Other major Canadian insurers have also been changing their product lineup, rejigging compensation schemes and moving to shorten the amount of time it takes clients to apply for insurance in recent months. Like Great-West, Manulife Financial Corp. and Sun Life Financial Inc. have been vocal about plans to increase their focus and investments on improving customer service.

The Canadian business is highly competitive, both in selling insurance and other wealth and savings products. And Great-West already holds a large share of the Canadian market. The company says that about 13 million people, or about one in three Canadians, are "touched" by its products or services, such as company-sponsored health benefits plans, pension and investment products or individual life insurance.

The changes announced Tuesday have roots in a review done by the company a few years ago to imagine what its future customers' needs would be, which also resulted in the recent reorganization of different business lines. The company said that the changes would not only improve the customer experience, but also deliver cost savings that would buoy profit growth.

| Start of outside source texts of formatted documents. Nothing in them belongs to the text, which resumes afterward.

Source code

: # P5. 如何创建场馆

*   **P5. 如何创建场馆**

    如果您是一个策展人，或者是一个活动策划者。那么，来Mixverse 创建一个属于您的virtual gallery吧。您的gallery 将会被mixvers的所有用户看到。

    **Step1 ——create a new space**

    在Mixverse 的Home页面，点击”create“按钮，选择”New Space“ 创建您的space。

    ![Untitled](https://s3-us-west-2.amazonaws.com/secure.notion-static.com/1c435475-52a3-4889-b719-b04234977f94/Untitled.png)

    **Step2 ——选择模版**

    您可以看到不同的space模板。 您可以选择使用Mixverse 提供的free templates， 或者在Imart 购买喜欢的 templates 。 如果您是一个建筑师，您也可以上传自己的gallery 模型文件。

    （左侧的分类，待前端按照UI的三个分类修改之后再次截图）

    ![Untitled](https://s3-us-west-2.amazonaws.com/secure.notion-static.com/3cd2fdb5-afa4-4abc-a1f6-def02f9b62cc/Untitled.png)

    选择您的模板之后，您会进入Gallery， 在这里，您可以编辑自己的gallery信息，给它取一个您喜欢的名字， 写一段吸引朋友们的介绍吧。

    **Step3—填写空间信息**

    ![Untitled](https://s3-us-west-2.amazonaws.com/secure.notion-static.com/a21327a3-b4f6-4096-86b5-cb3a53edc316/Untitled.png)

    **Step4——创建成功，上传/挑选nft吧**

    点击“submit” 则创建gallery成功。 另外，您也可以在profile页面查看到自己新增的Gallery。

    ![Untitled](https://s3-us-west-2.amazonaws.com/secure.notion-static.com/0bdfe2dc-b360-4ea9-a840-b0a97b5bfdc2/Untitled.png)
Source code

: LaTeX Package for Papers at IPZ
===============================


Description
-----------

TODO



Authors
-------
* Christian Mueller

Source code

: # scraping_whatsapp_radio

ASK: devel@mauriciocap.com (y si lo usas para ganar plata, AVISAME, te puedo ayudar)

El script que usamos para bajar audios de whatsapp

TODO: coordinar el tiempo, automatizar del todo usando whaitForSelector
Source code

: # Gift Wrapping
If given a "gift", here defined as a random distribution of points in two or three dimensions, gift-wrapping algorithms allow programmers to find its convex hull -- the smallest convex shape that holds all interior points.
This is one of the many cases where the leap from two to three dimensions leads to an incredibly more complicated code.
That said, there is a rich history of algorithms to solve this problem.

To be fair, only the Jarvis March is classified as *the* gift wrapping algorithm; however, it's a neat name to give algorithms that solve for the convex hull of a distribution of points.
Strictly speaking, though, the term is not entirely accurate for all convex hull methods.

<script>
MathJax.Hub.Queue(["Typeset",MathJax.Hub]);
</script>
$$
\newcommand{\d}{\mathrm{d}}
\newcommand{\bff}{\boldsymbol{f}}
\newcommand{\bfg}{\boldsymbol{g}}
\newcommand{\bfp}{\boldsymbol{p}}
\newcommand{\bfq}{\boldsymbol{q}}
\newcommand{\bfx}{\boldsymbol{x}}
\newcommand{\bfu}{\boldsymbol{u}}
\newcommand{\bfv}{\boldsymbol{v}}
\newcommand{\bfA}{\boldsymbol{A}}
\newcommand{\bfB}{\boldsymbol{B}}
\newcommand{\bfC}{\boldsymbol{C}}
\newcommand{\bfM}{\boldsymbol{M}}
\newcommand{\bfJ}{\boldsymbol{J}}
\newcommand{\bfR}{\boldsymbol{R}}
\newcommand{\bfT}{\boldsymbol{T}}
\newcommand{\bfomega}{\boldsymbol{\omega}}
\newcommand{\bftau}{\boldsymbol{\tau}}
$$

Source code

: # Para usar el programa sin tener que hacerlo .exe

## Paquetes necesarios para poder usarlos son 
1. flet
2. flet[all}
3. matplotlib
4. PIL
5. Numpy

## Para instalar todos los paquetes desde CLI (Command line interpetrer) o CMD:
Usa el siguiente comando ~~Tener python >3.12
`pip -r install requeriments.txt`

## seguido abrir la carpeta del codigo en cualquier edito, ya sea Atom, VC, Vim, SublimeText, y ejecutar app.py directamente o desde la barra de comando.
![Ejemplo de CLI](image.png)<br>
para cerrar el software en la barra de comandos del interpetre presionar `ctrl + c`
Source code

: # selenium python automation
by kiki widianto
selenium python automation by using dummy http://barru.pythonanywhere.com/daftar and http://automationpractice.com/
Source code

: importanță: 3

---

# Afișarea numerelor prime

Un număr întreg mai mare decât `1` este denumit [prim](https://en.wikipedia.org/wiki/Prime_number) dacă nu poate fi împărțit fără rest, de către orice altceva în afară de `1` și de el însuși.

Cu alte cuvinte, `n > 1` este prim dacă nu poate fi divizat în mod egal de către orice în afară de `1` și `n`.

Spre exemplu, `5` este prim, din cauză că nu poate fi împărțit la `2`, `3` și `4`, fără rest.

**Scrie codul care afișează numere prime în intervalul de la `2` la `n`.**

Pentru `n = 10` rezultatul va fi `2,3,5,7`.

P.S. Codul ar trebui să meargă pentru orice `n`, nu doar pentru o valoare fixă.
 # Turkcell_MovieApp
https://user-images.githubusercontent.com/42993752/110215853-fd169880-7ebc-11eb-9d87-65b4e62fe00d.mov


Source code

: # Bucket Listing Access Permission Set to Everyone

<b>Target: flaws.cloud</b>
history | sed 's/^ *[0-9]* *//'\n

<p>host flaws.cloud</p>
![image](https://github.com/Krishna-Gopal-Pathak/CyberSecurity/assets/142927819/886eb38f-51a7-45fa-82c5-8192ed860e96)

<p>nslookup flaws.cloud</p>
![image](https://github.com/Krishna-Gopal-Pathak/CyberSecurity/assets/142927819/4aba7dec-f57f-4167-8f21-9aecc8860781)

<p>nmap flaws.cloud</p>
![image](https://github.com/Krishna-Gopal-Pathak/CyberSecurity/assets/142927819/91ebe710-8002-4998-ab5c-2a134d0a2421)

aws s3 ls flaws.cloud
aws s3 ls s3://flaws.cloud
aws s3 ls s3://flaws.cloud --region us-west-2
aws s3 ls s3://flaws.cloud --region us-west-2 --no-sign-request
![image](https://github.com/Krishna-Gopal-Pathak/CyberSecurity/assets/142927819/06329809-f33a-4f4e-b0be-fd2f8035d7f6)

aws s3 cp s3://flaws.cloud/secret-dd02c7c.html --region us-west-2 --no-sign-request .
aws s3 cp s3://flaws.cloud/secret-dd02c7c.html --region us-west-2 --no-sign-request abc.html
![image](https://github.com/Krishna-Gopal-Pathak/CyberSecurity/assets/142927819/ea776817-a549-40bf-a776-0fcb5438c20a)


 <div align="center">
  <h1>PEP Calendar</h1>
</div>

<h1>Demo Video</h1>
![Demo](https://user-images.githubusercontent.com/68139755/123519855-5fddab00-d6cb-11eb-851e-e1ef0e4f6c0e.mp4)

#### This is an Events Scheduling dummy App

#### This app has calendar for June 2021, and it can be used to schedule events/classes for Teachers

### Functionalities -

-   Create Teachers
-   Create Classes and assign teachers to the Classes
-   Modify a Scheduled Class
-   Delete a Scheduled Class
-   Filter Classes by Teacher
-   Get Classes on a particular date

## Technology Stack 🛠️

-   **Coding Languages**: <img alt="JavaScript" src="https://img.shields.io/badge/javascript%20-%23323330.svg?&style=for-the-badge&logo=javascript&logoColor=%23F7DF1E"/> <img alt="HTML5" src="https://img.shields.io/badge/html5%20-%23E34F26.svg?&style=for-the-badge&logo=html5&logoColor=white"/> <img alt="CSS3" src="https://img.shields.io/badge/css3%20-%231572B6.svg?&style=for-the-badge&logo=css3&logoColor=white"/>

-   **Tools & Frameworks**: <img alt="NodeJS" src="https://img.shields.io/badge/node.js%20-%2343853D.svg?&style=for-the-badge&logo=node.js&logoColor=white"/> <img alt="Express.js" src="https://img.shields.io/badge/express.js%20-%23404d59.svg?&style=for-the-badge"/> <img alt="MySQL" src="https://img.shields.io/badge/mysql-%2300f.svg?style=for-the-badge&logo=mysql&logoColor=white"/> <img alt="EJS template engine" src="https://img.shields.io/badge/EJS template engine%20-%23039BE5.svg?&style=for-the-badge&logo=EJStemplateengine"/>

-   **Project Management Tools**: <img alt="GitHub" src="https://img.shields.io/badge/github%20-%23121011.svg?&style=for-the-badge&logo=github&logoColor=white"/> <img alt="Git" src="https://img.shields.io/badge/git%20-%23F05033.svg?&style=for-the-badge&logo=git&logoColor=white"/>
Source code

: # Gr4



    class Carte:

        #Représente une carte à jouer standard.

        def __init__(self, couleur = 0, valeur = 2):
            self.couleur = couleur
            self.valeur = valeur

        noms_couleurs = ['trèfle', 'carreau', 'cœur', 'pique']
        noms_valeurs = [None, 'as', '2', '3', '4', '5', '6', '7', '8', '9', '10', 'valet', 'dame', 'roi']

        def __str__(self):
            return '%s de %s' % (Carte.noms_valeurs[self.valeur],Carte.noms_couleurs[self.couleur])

Profits in the Canadian division of Great-West have been relatively flat over the last few years, increasing by about 2 per cent last year to $1.22-billion. Great-West is set to release its first-quarter 2017 financial results on May 4.

Mr. Mahon said that these cost-reductions in Canada wouldn't preclude Great-West from investing in other facets of its international business, such as the group retirement market in the U.S., or through its European operations.

"In markets where our market position wouldn't be as strong as it is in Canada, we continue to look for opportunities to grow through acquisition," he said. "We've got eyes wide open in terms of expansion opportunities where we could deploy capital through acquisitions."